Future surprise mixtape this weekend, Purple Reign, is, unabashedly, a rote continuation of this style, and feels like a low-stakes addendum to the work he’s done through the past year and a quarter. Most of the time, the rapper spits in the same gently speed-ramping, flat-toned triple-time patterns he’s used throughout his past four major releases. In many ways, Purple Reign mirrors the approach of Monster, the October 2014 tape that inaugurated the most significant period in the rapper’s career. Despite notable appearances by other producers (see “Fuck Up Some Commas” and “Codeine Crazy”), that tape was also executive produced by Metro Boomin, and was dominated by his sinister, cacophonous synths overlaid with lithe, galloping beats, as well as complimentary, humorless production from fellow ATLer Southside.

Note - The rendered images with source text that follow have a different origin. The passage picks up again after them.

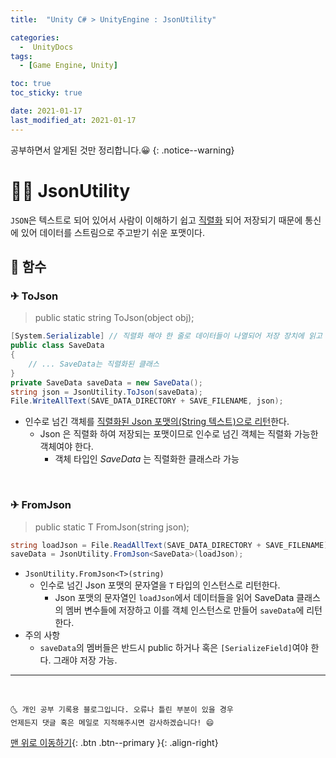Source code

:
 ```yaml
---
title:  "Unity C# > UnityEngine : JsonUtility" 

categories:
  -  UnityDocs
tags:
  - [Game Engine, Unity]

toc: true
toc_sticky: true

date: 2021-01-17
last_modified_at: 2021-01-17
---
```


공부하면서 알게된 것만 정리합니다.😀
{: .notice--warning}


# 👩‍🦰 JsonUtility

`JSON`은 텍스트로 되어 있어서 사람이 이해하기 쉽고 <u>직렬화</u> 되어 저장되기 때문에 통신에 있어 데이터를 스트림으로 주고받기 쉬운 포맷이다.

## 🚀 함수

### ✈  ToJson

> public static string ToJson(object obj);

```c#
[System.Serializable] // 직렬화 해야 한 줄로 데이터들이 나열되어 저장 장치에 읽고 쓰기가 쉬워진다.
public class SaveData
{
    // ... SaveData는 직렬화된 클래스
}
private SaveData saveData = new SaveData();
string json = JsonUtility.ToJson(saveData);
File.WriteAllText(SAVE_DATA_DIRECTORY + SAVE_FILENAME, json);
```

- 인수로 넘긴 객체를 <u>직렬화된 Json 포맷의(String 텍스트)으로 리턴</u>한다.
  - Json 은 직렬화 하여 저장되는 포맷이므로 인수로 넘긴 객체는 직렬화 가능한 객체여야 한다. 
    - 객체 타입인 *SaveData* 는 직렬화한 클래스라 가능

<br>


### ✈  FromJson

> public static T FromJson(string json);

```c#
string loadJson = File.ReadAllText(SAVE_DATA_DIRECTORY + SAVE_FILENAME); // 파일에서 Json 포맷의 문자열을 읽어 loadJson에 저장
saveData = JsonUtility.FromJson<SaveData>(loadJson);
```

- `JsonUtility.FromJson<T>(string)`
  - 인수로 넘긴 Json 포맷의 문자열을 `T` 타입의 인스턴스로 리턴한다.
    - Json 포맷의 문자열인 `loadJson`에서 데이터들을 읽어 SaveData 클래스의 멤버 변수들에 저장하고 이를 객체 인스턴스로 만들어 `saveData`에 리턴한다.
- 주의 사항
  - `saveData`의 멤버들은 반드시 public 하거나 혹은 `[SerializeField]`여야 한다. 그래야 저장 가능.


***
<br>

    🌜 개인 공부 기록용 블로그입니다. 오류나 틀린 부분이 있을 경우 
    언제든지 댓글 혹은 메일로 지적해주시면 감사하겠습니다! 😄

[맨 위로 이동하기](#){: .btn .btn--primary }{: .align-right}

By now, Metro’s signature sound is ubiquitous, popularized especially by Future and Drake collaborations from last year like “Jumpman” and “Where Ya At.” While some tracks like the garbled call-and-response of “Wicked” update the Metro-Future template appealingly, their collaborations feel, for the most part, like new, more habitual takes on music we have heard from them before. And why shouldn’t they continue to cash out on their widely successful sound, with which every artist from up-and-coming street rappers (Bankroll Fresh) to icons (Rick Ross and Kanye) have become enamored? However, it seems unlikely that even a Future newcomer hearing this tape would become particularly excited by tracks like “Drippin” and “Hater Shit.”

“Put some cough syrup in a Mountain Dew/You would never see what I’m goin’ through…”

It’s work by some of Future’s longer-time and more sporadic collaborators that bring about the tape’s most memorable moments. Zaytoven — the veteran Atlanta producer who crops up on nearly every Future release for a couple of songs, and was the sole producer behind his Beast Mode tape of a year ago — delivers a beat that Gucci Mane and OJ Da Juiceman could have easily rhymed over six years ago on “Bye Bye,” but provides a needed sunny counterpoint to Future’s monotone, brutalist flow. Nard’n’B accomplishes something similar on “Inside the Mattress,” the most melodic and dynamically varied track on the tape.

Future is best here when he’s really interacting with the details of the beat in an exciting way, rather than just running roughshod over it using familiar flow. The best track on the tape, however, is “Run Up” — the handiwork of “Commas” producer DJ Spinz — where a bongo drum echoes the snare pleasantly, and Future’s flow seems at pains to sound more clipped than the blips of drums on the track’s central ear worm (“Dare you try to run up broad day, try to run up”)

“I just get them Xans and the light becomes a shadow…”

If you’re looking for Prince samples or any clear references to the Minneapolis rock legend on this aptly named tape, you’ll be sorely disappointed — it’s just as well for Nayvadius, as the Purple One is notorious for not taking kindly to copyright infringement. It’s too bad, perhaps, as some weird source material might have made this tape something more unexpected, and began a welcome push past the fruitful era of DS2 into more uncharted water. But no, Purple Reign — the title — just signifies Actavis and how comfortable the view is from his throne. So yes, all hail the presiding king of street rap, but if returns like this tape keep coming in, it will be interesting to see how long his tenure lasts.